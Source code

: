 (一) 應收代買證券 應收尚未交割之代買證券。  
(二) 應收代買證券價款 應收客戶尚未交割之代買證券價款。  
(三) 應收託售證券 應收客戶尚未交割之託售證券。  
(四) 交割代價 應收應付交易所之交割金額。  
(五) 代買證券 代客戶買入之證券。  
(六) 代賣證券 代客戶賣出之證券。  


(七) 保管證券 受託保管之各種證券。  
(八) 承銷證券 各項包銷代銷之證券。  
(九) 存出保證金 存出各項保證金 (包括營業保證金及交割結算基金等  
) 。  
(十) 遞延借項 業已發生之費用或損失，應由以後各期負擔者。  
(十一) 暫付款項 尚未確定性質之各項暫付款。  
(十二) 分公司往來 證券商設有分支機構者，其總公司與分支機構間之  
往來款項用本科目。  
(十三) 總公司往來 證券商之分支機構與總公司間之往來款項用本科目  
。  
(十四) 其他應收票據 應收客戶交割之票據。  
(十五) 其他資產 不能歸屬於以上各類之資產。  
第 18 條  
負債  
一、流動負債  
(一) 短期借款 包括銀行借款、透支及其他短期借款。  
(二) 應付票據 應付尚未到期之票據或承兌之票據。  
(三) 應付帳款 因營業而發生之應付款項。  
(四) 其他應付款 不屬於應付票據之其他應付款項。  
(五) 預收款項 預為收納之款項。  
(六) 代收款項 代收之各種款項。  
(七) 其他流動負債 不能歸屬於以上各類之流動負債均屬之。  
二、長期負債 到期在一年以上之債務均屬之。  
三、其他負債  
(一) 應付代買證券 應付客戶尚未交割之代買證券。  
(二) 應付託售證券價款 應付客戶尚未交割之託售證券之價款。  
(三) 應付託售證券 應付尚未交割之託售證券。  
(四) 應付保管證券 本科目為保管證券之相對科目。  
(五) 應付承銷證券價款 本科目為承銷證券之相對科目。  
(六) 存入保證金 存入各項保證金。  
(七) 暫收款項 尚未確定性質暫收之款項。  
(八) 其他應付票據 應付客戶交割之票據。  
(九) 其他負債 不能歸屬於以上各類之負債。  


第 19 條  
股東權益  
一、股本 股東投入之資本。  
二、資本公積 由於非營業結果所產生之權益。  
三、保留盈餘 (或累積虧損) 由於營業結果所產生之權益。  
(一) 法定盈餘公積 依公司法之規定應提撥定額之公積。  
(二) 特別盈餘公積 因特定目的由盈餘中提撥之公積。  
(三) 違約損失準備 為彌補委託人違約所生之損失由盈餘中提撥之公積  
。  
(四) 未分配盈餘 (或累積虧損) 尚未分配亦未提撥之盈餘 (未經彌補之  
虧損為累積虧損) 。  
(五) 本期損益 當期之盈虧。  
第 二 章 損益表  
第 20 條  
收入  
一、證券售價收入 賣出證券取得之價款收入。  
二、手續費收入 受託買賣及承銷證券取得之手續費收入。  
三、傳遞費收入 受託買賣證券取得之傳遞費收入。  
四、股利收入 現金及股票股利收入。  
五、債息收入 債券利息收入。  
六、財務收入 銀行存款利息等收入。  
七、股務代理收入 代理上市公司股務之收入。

> Task: Across the data above, how many lines contain "或累積虧損"? Reply with a bare number.

> Solved problem: 2